Prosecutors revealed that some of the shooting victims are in such dire financial straits that they cannot afford rent or food.

Arapahoe County District Judge William Sylvester cleared the way for a national organization to distribute more than $4 million donated for those in need.

Prosecutors asked to give victims' contact information to the Colorado Organization for Victims so they can apply for money donated to GivingFirst.org.

The suspect, 24-year-old James Holmes, didn't react while the victims' situations were discussed. He stared, wide-eyed around the court...his strangely dyed hair growing out. He now has a mustache and mutton chop sideburns.

Holmes' defense attorneys hinted they might argue he is not guilty by reason of insanity.

Records of communications between Holmes and Dr. Lynn Fenton, his psychiatrist at the University of Colorado, might provide some insight. But his defense team argued no one, not even the judge, has a right to that information.

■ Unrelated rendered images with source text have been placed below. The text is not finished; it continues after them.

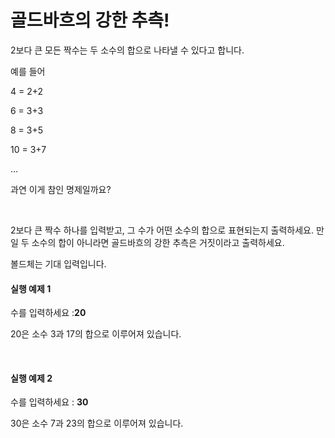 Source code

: <h1>골드바흐의 강한 추측!</h1>
<p>2보다 큰 모든 짝수는 두 소수의 합으로 나타낼 수 있다고 합니다.</p>
<p>예를 들어</p>
<p>4 = 2+2</p>
<p>6 = 3+3</p>
<p>8 = 3+5</p>
<p>10 = 3+7</p>
<p>...</p>
<p>과연 이게 참인 명제일까요?</p>
<p>&nbsp;</p>
<p>2보다 큰 짝수 하나를 입력받고, 그 수가 어떤 소수의 합으로 표현되는지 출력하세요. 만일 두 소수의 합이 아니라면 골드바흐의 강한 추측은 거짓이라고 출력하세요.</p>
<p>볼드체는 기대 입력입니다.</p>
<h4>실행 예제 1</h4>
<p>수를 입력하세요 :<strong>20</strong></p>
<p>20은 소수 3과 17의 합으로 이루어져 있습니다.</p>
<p>&nbsp;</p>
<h4>실행 예제 2</h4>
<p>수를 입력하세요 : <strong>30</strong></p>
<p>30은 소수 7과 23의 합으로 이루어져 있습니다.</p>
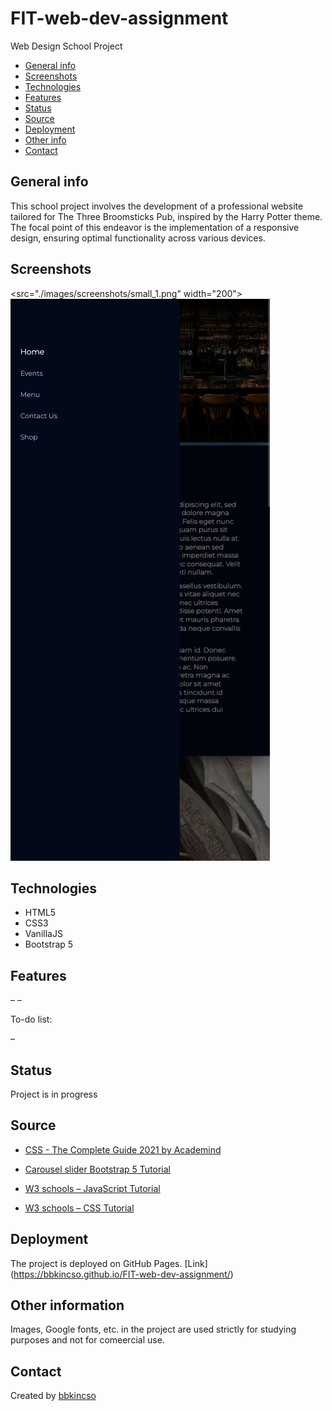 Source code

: # FIT-web-dev-assignment

Web Design School Project

- [General info](#general-info)
- [Screenshots](#screenshots)
- [Technologies](#technologies)
- [Features](#features)
- [Status](#status)
- [Source](#source)
- [Deployment](#deployment)
- [Other info](#other-info)
- [Contact](#contact)

## General info

This school project involves the development of a professional website tailored for The Three Broomsticks Pub, inspired by the Harry Potter theme. The focal point of this endeavor is the implementation of a responsive design, ensuring optimal functionality across various devices.

## Screenshots

<src="./images/screenshots/small_1.png" width="200"> ![screenshot](./images/screenshots/small1:2.png)

## Technologies

- HTML5
- CSS3
- VanillaJS
- Bootstrap 5

## Features

–
–

To-do list:

–

## Status

Project is in progress

## Source

- [CSS - The Complete Guide 2021 by Academind](https://www.udemy.com/course/css-the-complete-guide-incl-flexbox-grid-sass/)

- [Carousel slider Bootstrap 5 Tutorial](https://mdbootstrap.com/docs/standard/components/carousel/)

- [W3 schools – JavaScript Tutorial](https://www.w3schools.com/js/default.asp)

- [W3 schools – CSS Tutorial](https://www.w3schools.com/css/default.asp)

## Deployment

The project is deployed on GitHub Pages. [Link] (https://bbkincso.github.io/FIT-web-dev-assignment/)

## Other information

Images, Google fonts, etc. in the project are used strictly for studying purposes and not for comeercial use.

## Contact

Created by [bbkincso](https://www.linkedin.com/in/bbkincso)

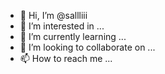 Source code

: - 👋 Hi, I’m @sallliii
- 👀 I’m interested in ...
- 🌱 I’m currently learning ...
- 💞️ I’m looking to collaborate on ...
- 📫 How to reach me ...

<!---
sallliii/sallliii is a ✨ special ✨ repository because its `README.md` (this file) appears on your GitHub profile.
You can click the Preview link to take a look at your changes.
--->
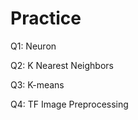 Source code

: # Practice 
Q1: Neuron                                     
          
Q2: K Nearest Neighbors   
 
Q3: K-means 
 
Q4: TF Image Preprocessing     
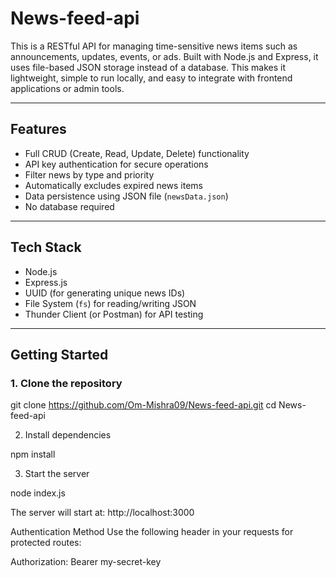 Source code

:# News-feed-api
This is a RESTful API for managing time-sensitive news items such as announcements, updates, events, or ads. Built with Node.js and Express, it uses file-based JSON storage instead of a database. This makes it lightweight, simple to run locally, and easy to integrate with frontend applications or admin tools.

---

## Features

- Full CRUD (Create, Read, Update, Delete) functionality
- API key authentication for secure operations
- Filter news by type and priority
- Automatically excludes expired news items
- Data persistence using JSON file (`newsData.json`)
- No database required

---

## Tech Stack

- Node.js
- Express.js
- UUID (for generating unique news IDs)
- File System (`fs`) for reading/writing JSON
- Thunder Client (or Postman) for API testing

---

## Getting Started

### 1. Clone the repository

git clone https://github.com/Om-Mishra09/News-feed-api.git
cd News-feed-api

2. Install dependencies

npm install

3. Start the server

node index.js

The server will start at:
http://localhost:3000

Authentication Method
Use the following header in your requests for protected routes:

Authorization: Bearer my-secret-key
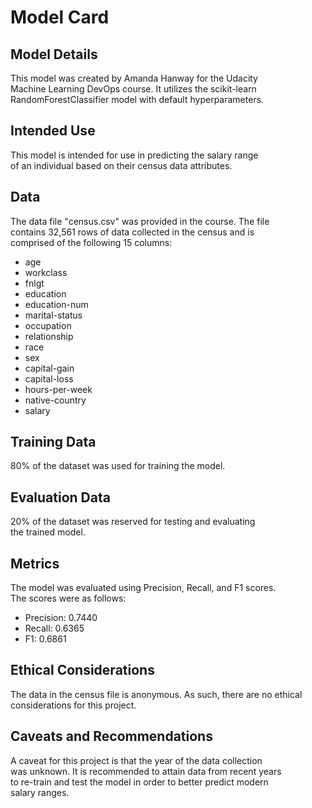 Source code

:# Model Card  

## Model Details  
This model was created by Amanda Hanway for the Udacity   
Machine Learning DevOps course. It utilizes the scikit-learn   
RandomForestClassifier model with default hyperparameters.  

## Intended Use  
This model is intended for use in predicting the salary range   
of an individual based on their census data attributes.  

## Data  
The data file "census.csv" was provided in the course. The file   
contains 32,561 rows of data collected in the census and is   
comprised of the following 15 columns:  
- age
- workclass
- fnlgt
- education
- education-num
- marital-status
- occupation
- relationship
- race
- sex
- capital-gain
- capital-loss
- hours-per-week
- native-country
- salary

## Training Data   
80% of the dataset was used for training the model.   

## Evaluation Data   
20% of the dataset was reserved for testing and evaluating    
the trained model.    

## Metrics  
The model was evaluated using Precision, Recall, and F1 scores.  
The scores were as follows:  
- Precision: 0.7440  
- Recall: 0.6365  
- F1: 0.6861  

## Ethical Considerations
The data in the census file is anonymous. As such, 
there are no ethical considerations for this project.

## Caveats and Recommendations
A caveat for this project is that the year of the data collection  
was unknown. It is recommended to attain data from recent years  
to re-train and test the model in order to better predict modern  
salary ranges.  





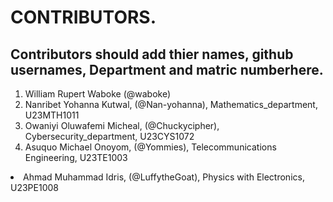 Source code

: # CONTRIBUTORS.
## Contributors should add thier names, github usernames, Department and matric numberhere.
<ol>
<li>William Rupert Waboke (@waboke)
<li>Nanribet Yohanna Kutwal, (@Nan-yohanna), Mathematics_department, U23MTH1011</li>
<li>Owaniyi Oluwafemi Micheal, (@Chuckycipher), Cybersecurity_department, U23CYS1072</li>
<li>Asuquo Michael Onoyom, (@Yommies), Telecommunications Engineering, U23TE1003</li>
</ol>
<li>Ahmad Muhammad Idris, (@LuffytheGoat), Physics with Electronics, U23PE1008</li>
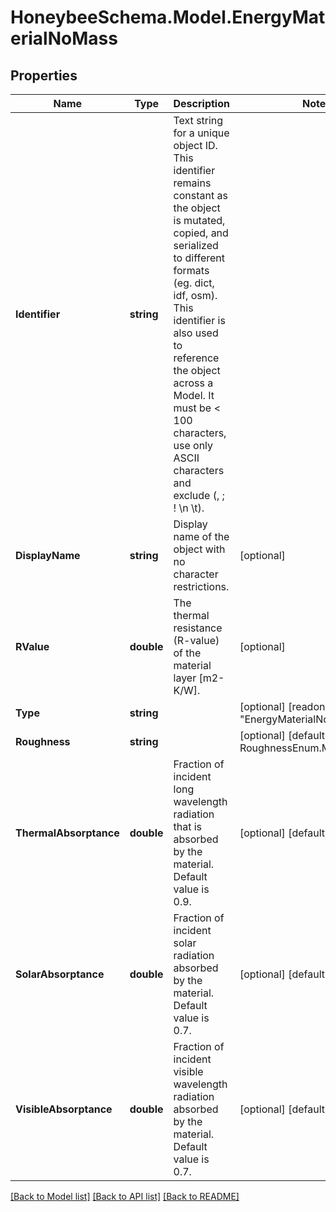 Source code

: 
# HoneybeeSchema.Model.EnergyMaterialNoMass

## Properties

Name | Type | Description | Notes
------------ | ------------- | ------------- | -------------
**Identifier** | **string** | Text string for a unique object ID. This identifier remains constant as the object is mutated, copied, and serialized to different formats (eg. dict, idf, osm). This identifier is also used to reference the object across a Model. It must be &lt; 100 characters, use only ASCII characters and exclude (, ; ! \\n \\t). | 
**DisplayName** | **string** | Display name of the object with no character restrictions. | [optional] 
**RValue** | **double** | The thermal resistance (R-value) of the material layer [m2-K/W]. | [optional] 
**Type** | **string** |  | [optional] [readonly] [default to "EnergyMaterialNoMass"]
**Roughness** | **string** |  | [optional] [default to RoughnessEnum.MediumRough]
**ThermalAbsorptance** | **double** | Fraction of incident long wavelength radiation that is absorbed by the material. Default value is 0.9. | [optional] [default to 0.9D]
**SolarAbsorptance** | **double** | Fraction of incident solar radiation absorbed by the material. Default value is 0.7. | [optional] [default to 0.7D]
**VisibleAbsorptance** | **double** | Fraction of incident visible wavelength radiation absorbed by the material. Default value is 0.7. | [optional] [default to 0.7D]

[[Back to Model list]](../README.md#documentation-for-models)
[[Back to API list]](../README.md#documentation-for-api-endpoints)
[[Back to README]](../README.md)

Legal experts say the defense is probably right. Karen Steinhauser says this can be very frustrating for victims but the doctor-patient privilege to privacy protects all of our rights.

The University of Colorado delivered about 100 pages of information about Holmes. He dropped out as a graduate student at the Anschutz Medical Campus in Aurora a few weeks before the shooting rampage on July 20.

The documents delivered to the judge don't have any medical records in them, according to a C.U. attorney.

The judge wants to review them before deciding whether to turn them over to prosecutors and defense lawyers.

The defense objected, saying the documents might contain privileged information about Holmes.

The defense has until Monday to give the judge a written objection, and then he will hear a defense motion next Thursday about throwing out the subpoena the prosecution used to get the documents.